Today the pavement was hot. For those who are part of street culture that heat can be brutal. On weekends there are fewer services available for them to get relief.
Today the pavement was hot. For those who are part of street culture that heat can be brutal. On weekends there are fewer services available for them to get relief. During the week the St. Christopher House is open serving many of those who live in the western side of Toronto's downtown but with budget cuts their doors are closed during the summer on Saturday. It doesn't matter if the doors are closed, the steps are often filled with friends who support one another. Today is no different.

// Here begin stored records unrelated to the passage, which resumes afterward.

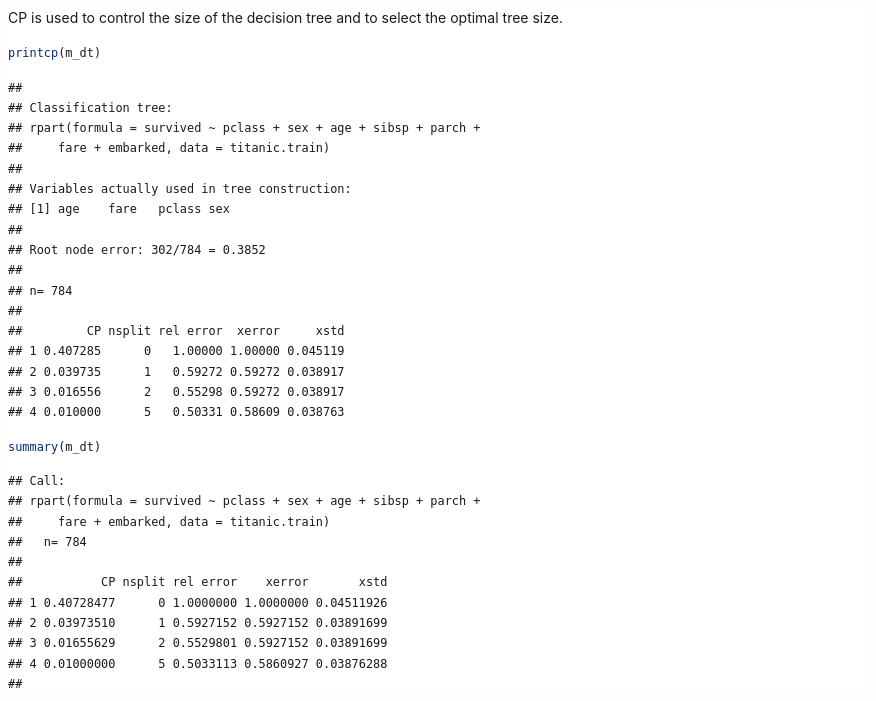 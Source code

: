 CP is used to control the size of the decision tree and to select the
optimal tree size.

``` r
printcp(m_dt)
```

    ## 
    ## Classification tree:
    ## rpart(formula = survived ~ pclass + sex + age + sibsp + parch + 
    ##     fare + embarked, data = titanic.train)
    ## 
    ## Variables actually used in tree construction:
    ## [1] age    fare   pclass sex   
    ## 
    ## Root node error: 302/784 = 0.3852
    ## 
    ## n= 784 
    ## 
    ##         CP nsplit rel error  xerror     xstd
    ## 1 0.407285      0   1.00000 1.00000 0.045119
    ## 2 0.039735      1   0.59272 0.59272 0.038917
    ## 3 0.016556      2   0.55298 0.59272 0.038917
    ## 4 0.010000      5   0.50331 0.58609 0.038763

``` r
summary(m_dt)
```

    ## Call:
    ## rpart(formula = survived ~ pclass + sex + age + sibsp + parch + 
    ##     fare + embarked, data = titanic.train)
    ##   n= 784 
    ## 
    ##           CP nsplit rel error    xerror       xstd
    ## 1 0.40728477      0 1.0000000 1.0000000 0.04511926
    ## 2 0.03973510      1 0.5927152 0.5927152 0.03891699
    ## 3 0.01655629      2 0.5529801 0.5927152 0.03891699
    ## 4 0.01000000      5 0.5033113 0.5860927 0.03876288
    ##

The group sitting on the stairs of St. Christopher House took time to discuss what their lives are like, what they need from the city and why they stay on the street. They are a family, not by blood but of the heart, who support one another as they struggle to survive. They deal with addictions and mental health issues together, talking each other through their darkest times and celebrating the good days. There's Mom and Dad, Cousin Brucie and so many more drifting in and out during the day. They share a big bottle of beer passing it back and forth as they talk about their day. Laying on the ground in front of Mom and Dad is Cousin Brucie, sleeping fretfully. Dad says that earlier this week the staff at St. Christopher's threw a bag of squirrels on him. It's not clear if the squirrels were stuffed animals or live. In his sleep it appears Brucie is battling whatever they were.
Mom, who has a job and a home of her own, admits that mental health issues are a big part of street life. She has spent time in hospital. A few years ago the pressures of life and the death of her father grew too hard one day. She said that instead of turning to her family she swallowed a bottle of pills. She understands that attempting suicide is an instant ticket to hospital for a short stay but says the hospital wouldn't allow her to leave when she wanted to a week later. Her sister helped her get out. She now takes anti-depressants saying that they help.
Mom's smile is infectious. She says she loves her life, her family of the street. It's that family that pulls her from her home to sit out on the steps drinking beer. She laughed saying she has a drinking problem and that most of her family does as well. Dad shyly smiled just nodding that mental health is a problem that most on the street deal with. The family believes that one of the key needs in Toronto is mental health outreach workers who help at the street level instead of having to be 'locked up' in hospital. One agency that the entire family did like was Street Health saying that the street nurse was nice and really did try to help them. Sadly, they added there just isn't enough street nurses out there to cover the city's needs.
I asked the group what their other needs were and the quick answer was having a place to live. Mom said that the Streets to Homes program is a great one but there aren't enough beds for all of those that need them. The staff Mom and Dad said at some of the agencies deter those living on the street to seek help. "They are just mean. Not all of them but enough. They look down on us. What makes them any better than anyone else?," Mom said, a glint of anger flashing in her eyes. She said that it's not just city services staff that treat those on the street as less than, every day they deal with people walking by who treat her and her family like dirt. Mom says that a street person's colour makes a difference too, "I'm black and have some Indian in me," she grinned adding, "That makes me really evil, you know." Dad chimed in saying that at some places, nodding towards St. Christopher's, treat aboriginals the worst. Mom disagreed saying that St. Christopher House treated natives better than anyone else.
We were talking about their views of the cops in Toronto when another family member walked up, his face skinned up and bruised. Dad said that the younger man had been roughed up by the police in the past few days. I asked the man, who appeared to be in his mid 30s, about the incident. He said that he was drinking a beer at the time the police came at him. He said he didn't want to drop his bottle and the cops said that he was resisting arrest. The end result was evident, the scrapped skin of his cheeks was an angry red, just beginning to heal. This family has no trust when it comes to the men in blue, saying that they would not call the police even when they are in danger. Dad admitted most have records and that does make a difference. "They'd just arrest us, no matter what." I asked if they knew any good cops, people that they would feel safe with. Dad said he did know one, but the man was dead.
We also talked about when people give those on the street food instead of money. Everyone agreed that they really do appreciate it when someone is helping them out. While money is nice they understand a lot of people don't want to be giving those on the street money to buy drugs. One of the family laughed saying it was strange though that some will hand over a half pack of cigarettes but say they wouldn't give money for 'drugs'. "It's kind of hypercritical don't you think?," smiling at the thought that cigarettes were better than weed. One of the youngest members of the family said that not all money goes to drugs. "I have a dog, a soup kitchen isn't gonna feed him, you know. I am honest, I tell folks what I want the money for. Sometimes it is for smack but sometimes it is for dog food."
What everyone in this rag tag family agreed on was what keeps them on the street. It's the closeness that they feel to each other. They band together through the good times and the bad times. If one has something they share it with the rest. They are a family that loves each other strongly. They just wish they each had a place they could call home.